L’effet pervers du système et que la durée excessive du placement initial a pour conséquence de générer la situation contre laquelle cette loi est censée lutter, c’est-à-dire la souffrance de l’enfant. Elle va engendrer une opposition des parents liée à la souffrance immense qu’ils subissent, que leurs familles subissent, que leur tissu amical subit. Le placement est un déchirement qui ne concerne jamais que les parents, il détruit tout le système familial et amical.
 
f - La violence sous toutes ses formes.
 
Il faut également malheureusement soulever les problèmes liés à la promiscuité des enfants placés avec d’autres enfants placés du même âge, de milieux différents, de souffrances différentes, mais également la proximité avec des adultes, dont il faut bien le dire certains peuvent parfois commettre des violences sur les enfants. C’est ici le problème important des violences physiques, mais surtout des agressions sexuelles, des viols. 

Il y a plusieurs types d’enfants qui peuvent être placés : certains pour des raisons pénales liées à leur violence et leurs délits et d’autres enfants faisant l’objet de mesures de protection. Il y a un principe de ne pas placer ces deux catégories d’enfants ensemble, cependant parfois c’est matériellement impossible, alors on le fait. Malheureusement la cohabitation entre les enfants va être très souvent source de violence de coups, de blessures et d’ecchymoses, qui vont être constatés par les parents, lors de l’exercice mensuel de leur droit de visite. Les agressions sexuelles sont malheureusement monnaie courante.

Ce problème est tout à fait différemment envisagé par les magistrats et les services compétents. Dans certains cas, des mesures immédiates sont prises pour protéger l’enfant, dans d’autres, à raison du contexte aucune mesure n’est prise et l’enfant n’est pas changé de foyer ou de famille, après «  ... L’INCIDENT » . 

Quel que soit le motif du placement, l’État par extension les services sociaux, et par définition le juge pour enfants sont responsables de la sécurité de l’enfant placé. Cette phrase malheureusement n’a en général aucune application en droit positif. L’État qui est gardien des enfants placés, n’est que très rarement condamné, et souvent compte-tenu de l’âge du mineur qui agresse, les poursuites sont rares, et ne génèrent jamais un arrêt du placement. 

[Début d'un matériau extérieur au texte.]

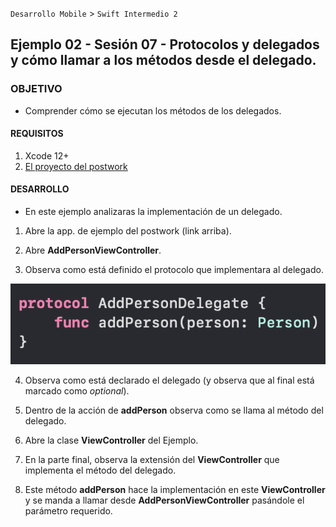 `Desarrollo Mobile` > `Swift Intermedio 2`

## Ejemplo 02 - Sesión 07 - Protocolos y delegados y cómo llamar a los métodos desde el delegado.

### OBJETIVO

- Comprender cómo se ejecutan los métodos de los delegados.

#### REQUISITOS

1. Xcode 12+
2. [El proyecto del postwork](/Postwork/EjemploDelegados)

#### DESARROLLO

* En este ejemplo analizaras la implementación de un delegado.

1. Abre la app. de ejemplo del postwork (link arriba).

2. Abre **AddPersonViewController**.

3. Observa como está definido el protocolo que implementara al delegado.

![](0.png)

4. Observa como está declarado el delegado (y observa que al final está marcado como _optional_).

5. Dentro de la acción de **addPerson** observa como se llama al método del delegado.

6. Abre la clase **ViewController** del Ejemplo.

7. En la parte final, observa la extensión del **ViewController** que implementa el método del delegado.

8. Este método **addPerson** hace la implementación en este **ViewController** y se manda a llamar desde **AddPersonViewController** pasándole el parámetro requerido.
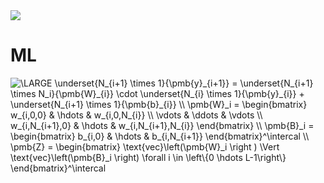 <img src=https://source.unsplash.com/800x500/?moon>

# ML

<img src="https://latex.codecogs.com/svg.latex?\dpi{150}&space;\LARGE&space;\underset{N_{i&plus;1}&space;\times&space;1}{\pmb{y}_{i&plus;1}}&space;=&space;\underset{N_{i&plus;1}&space;\times&space;N_i}{\pmb{W}_{i}}&space;\cdot&space;\underset{N_{i}&space;\times&space;1}{\pmb{y}_{i}}&space;&plus;&space;\underset{N_{i&plus;1}&space;\times&space;1}{\pmb{b}_{i}}&space;\\&space;\pmb{W}_i&space;=&space;\begin{bmatrix}&space;w_{i,0,0}&space;&&space;\hdots&space;&&space;w_{i,0,N_{i}}&space;\\&space;\vdots&space;&&space;\ddots&space;&&space;\vdots&space;\\&space;w_{i,N_{i&plus;1},0}&space;&&space;\hdots&space;&&space;w_{i,N_{i&plus;1},N_{i}}&space;\end{bmatrix}&space;\\&space;\pmb{B}_i&space;=&space;\begin{bmatrix}&space;b_{i,0}&space;&&space;\hdots&space;&&space;b_{i,N_{i&plus;1}}&space;\end{bmatrix}^\intercal&space;\\&space;\pmb{Z}&space;=&space;\begin{bmatrix}&space;\text{vec}\left(\pmb{W}_i&space;\right&space;)&space;\Vert&space;\text{vec}\left(\pmb{B}_i&space;\right)&space;\forall&space;i&space;\in&space;\left\{0&space;\hdots&space;L-1\right\}&space;\end{bmatrix}^\intercal" title="\LARGE \underset{N_{i+1} \times 1}{\pmb{y}_{i+1}} = \underset{N_{i+1} \times N_i}{\pmb{W}_{i}} \cdot \underset{N_{i} \times 1}{\pmb{y}_{i}} + \underset{N_{i+1} \times 1}{\pmb{b}_{i}} \\ \pmb{W}_i = \begin{bmatrix} w_{i,0,0} & \hdots & w_{i,0,N_{i}} \\ \vdots & \ddots & \vdots \\ w_{i,N_{i+1},0} & \hdots & w_{i,N_{i+1},N_{i}} \end{bmatrix} \\ \pmb{B}_i = \begin{bmatrix} b_{i,0} & \hdots & b_{i,N_{i+1}} \end{bmatrix}^\intercal \\ \pmb{Z} = \begin{bmatrix} \text{vec}\left(\pmb{W}_i \right ) \Vert \text{vec}\left(\pmb{B}_i \right) \forall i \in \left\{0 \hdots L-1\right\} \end{bmatrix}^\intercal" />
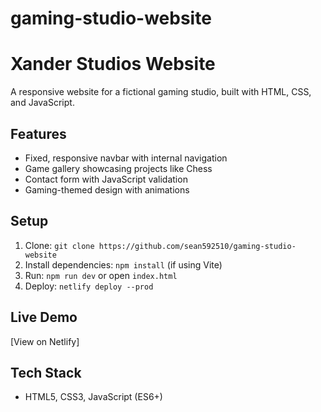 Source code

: # gaming-studio-website
# Xander Studios Website
A responsive website for a fictional gaming studio, built with HTML, CSS, and JavaScript.

## Features
- Fixed, responsive navbar with internal navigation
- Game gallery showcasing projects like Chess
- Contact form with JavaScript validation
- Gaming-themed design with animations

## Setup
1. Clone: `git clone https://github.com/sean592510/gaming-studio-website`
2. Install dependencies: `npm install` (if using Vite)
3. Run: `npm run dev` or open `index.html`
4. Deploy: `netlify deploy --prod`

## Live Demo
[View on Netlify]

## Tech Stack
- HTML5, CSS3, JavaScript (ES6+)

g - l’absence de la prise en compte de la parole de l’enfant 

Un élément essentiel est le défaut total de prise en compte de la parole de l’enfant. L’ordonnance de 45 est là pour protéger les enfants de parents dysfonctionnants. Il apparaît que dans ces cas de conflit parental prégnant, ou d’enfants malades, très souvent les enfants demandent que cesse le placement. Ils demandent même un avocat de l’enfant aux fins de pouvoir faire entendre leur parole, par laquelle ils supplient leur retour dans leur famille. Il n’est pas rare de voir à l’audience les enfants pleurer, supplier, demander à leurs parents que leur calvaire cesse, sans que cette phrase ne soit en aucun cas prise en compte par les divers intervenants. 

La plupart du temps il est objecté la phrase suivante « ... il faut que les parents travaillent sur leur parentalité ... ». En général les mesures sont reconduites pour une période de six mois. La voix de l’enfant n’est pas entendue la plupart du temps. Sa voix n’existe pas dans la réalité des faits.
 
h - l’absence de moyens juridiques. Ce qui est surprenant, ce qui est tout compte fait incroyable, et ce qui est la réalité de notre droit français, c’est que dans les faits, les parents n’ont aucun moyen juridique de faire valoir leurs droits, de se défendre ils sont muet juridiquement parlant. * • 
Appel inefficace - Aucune demande des parties auquel le magistrat soit obligé de répondre. 

La loi a donc créé un système violent aux fins de protéger l’enfant de parents qui peuvent être source de danger pour lui. Malheureusement cette loi est appliquée de manière trop large à des situations pour lesquelles le placement à l’évidence ne se justifie pas et notamment des cas pour lesquels l’aide aux familles aurait été bien plus bénéfique. 

Il faut également noter que dans de nombreux cas le placement met totalement fin aux dysfonctionnements, que les parents font immédiatement tous les efforts nécessaires réclamés par les services sociaux et par le magistrat. Avant de mettre un terme définitif au placement cependant, le retour sera particulièrement long en terme de mois et d’années.

Les séquelles des placements vont être irréversibles pour les enfants, pour les parents, pour les familles, grands-parents et le tissu familial. Les parents doivent pouvoir faire avancer le dossier eux-mêmes.

Mais ce n’est jamais le cas, les parents d’enfants placés sont sans aucune arme juridique, non seulement pour se défendre mais pour faire évoluer les mesures dont ils font l’objet. Ainsi ils sont comme une barque dans une tempête, sans voile, sans moteur, sans rame, au gré des vents. Ils n’ont aucun pouvoir d’orienter de quelque manière que ce soit les procédures. Ils sont totalement désarmés en termes de moyens juridiques.

Ceci est lié à la nature même de la matière. Le juge pour enfants à deux types de missions : D’une part les pouvoirs en tant que juge de l’enfant délinquant, pour lequel il est une sorte de juge d’instruction. Il mène une enquête, mais il est également le juge qui va prononcer la sanction. Dans cette partie de ses pouvoirs, le droit pénal s’applique et les parents d’enfants mis en examen ou en détention ont les plus larges armes juridiques pour faire valoir leurs demandes et droits.

La seconde partie des attributions du juge pour enfants et la protection de l’enfance en danger. Dans ce cas le droit pénal ne s’applique pas. C’est une matière hybride qui se rapprocherait plutôt du droit de la famille, sans pour autant que qui que ce soit ne puisse faire une demande, à laquelle le magistrat ait une obligation de répondre.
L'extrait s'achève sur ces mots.